Stages are used to describe the extent to which the disease has spread. The higher the stage, the more advanced the cancer. Stages of prostate cancer include:
- Stage I, which is cancer that remains local to the prostate tissue.
- Stage II, which is cancer that is more advanced but still remains in the prostate gland. Stage II is further divided into IIA and IIB.
- Stage III, which is cancer that has spread beyond the outer layer of the prostate but not more widely.
- Stage IV prostate cancer is cancer that has spread widely to other areas of the body.
Because there is more than one system used to stage prostate cancer, you may see staging that uses letters instead of roman numerals. The stages are generally equivalent, so, for example, Stage I is similar to Stage A, Stage II is similar to Stage B, Stage III is similar to Stage C, and Stage IV is similar to Stage D.
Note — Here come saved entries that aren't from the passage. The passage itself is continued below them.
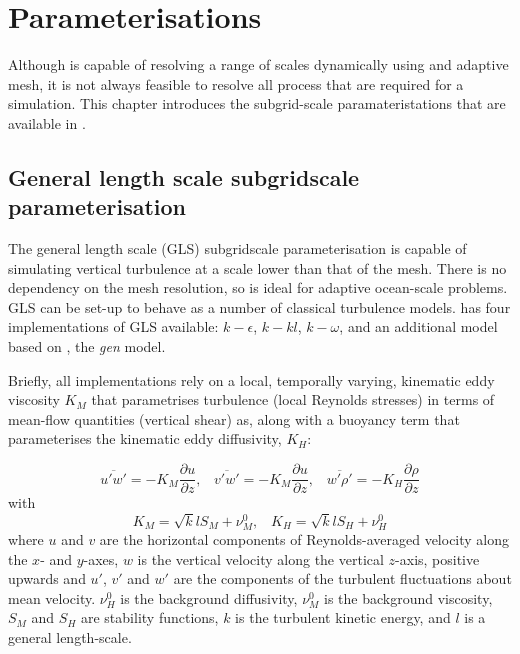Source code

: \chapter{Parameterisations}\label{chap:parameterisations}

Although \fluidity is capable of resolving a range of scales dynamically using 
and adaptive mesh, it is not always feasible to resolve all process that are
required for a simulation. This chapter introduces the subgrid-scale paramateristations
that are available in \fluidity.

\section{General length scale subgridscale parameterisation}\label{Sect:GLS}

The general length scale (GLS) subgridscale parameterisation is capable of simulating vertical
turbulence at a scale lower than that of the mesh. There is no dependency on the mesh resolution, 
so is ideal for adaptive ocean-scale problems. GLS can be set-up to behave as a number of classical
turbulence models. \fluidity has four implementations of GLS available: $k-\epsilon$, $k-kl$, $k-\omega$, 
and an additional model based on \citet{umlauf2003}, the \emph{gen} model. 

Briefly, all implementations rely on a local, temporally varying, kinematic eddy 
viscosity $K_M$ that parametrises turbulence (local Reynolds stresses) in terms of mean-flow 
quantities (vertical shear) as, along 
with a buoyancy term that parameterises the kinematic eddy diffusivity, $K_H$:

\begin{equation}
\overline{u'w'} = -K_M\frac{\partial u}{\partial z},\;\;\;
\overline{v'w'} = -K_M\frac{\partial u}{\partial z},\;\;\;
\overline{w'\rho'} = -K_H\frac{\partial\rho}{\partial z}
\end{equation} 
with
\begin{equation}
K_M = \sqrt{k}lS_M+\nu_M^0, \;\;\;
K_H = \sqrt{k}lS_H+\nu_H^0
\label{eq:diff}
\end{equation}
where $u$ and $v$ are the horizontal components of Reynolds-averaged velocity along the $x$- and $y$-axes, $w$ is 
the vertical velocity along the vertical $z$-axis, positive upwards and $u'$, $v'$ and $w'$ are the components 
of the turbulent fluctuations about mean velocity. $\nu_H^0$ is the background diffusivity, $\nu_M^0$ 
is the background viscosity, $S_M$ and $S_H$ are stability functions, 
$k$ is the turbulent kinetic energy, and $l$ is a general length-scale.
Flutamide is approved for the management of the following stages of prostate cancer:
- Stage IIB to III (Stages B2 to C)
- Stage IV (Stage D2).
As mentioned, flutamide is used in combination with a GnRH agonist. When used in Stage IIB-III prostate cancer, this combination treatment usually begins eight weeks before radiation therapy and continues during radiation therapy. When used in Stage IV cancer, treatment with flutamide normally begins at the same time as the GnRH agonist and continues until the cancer progresses.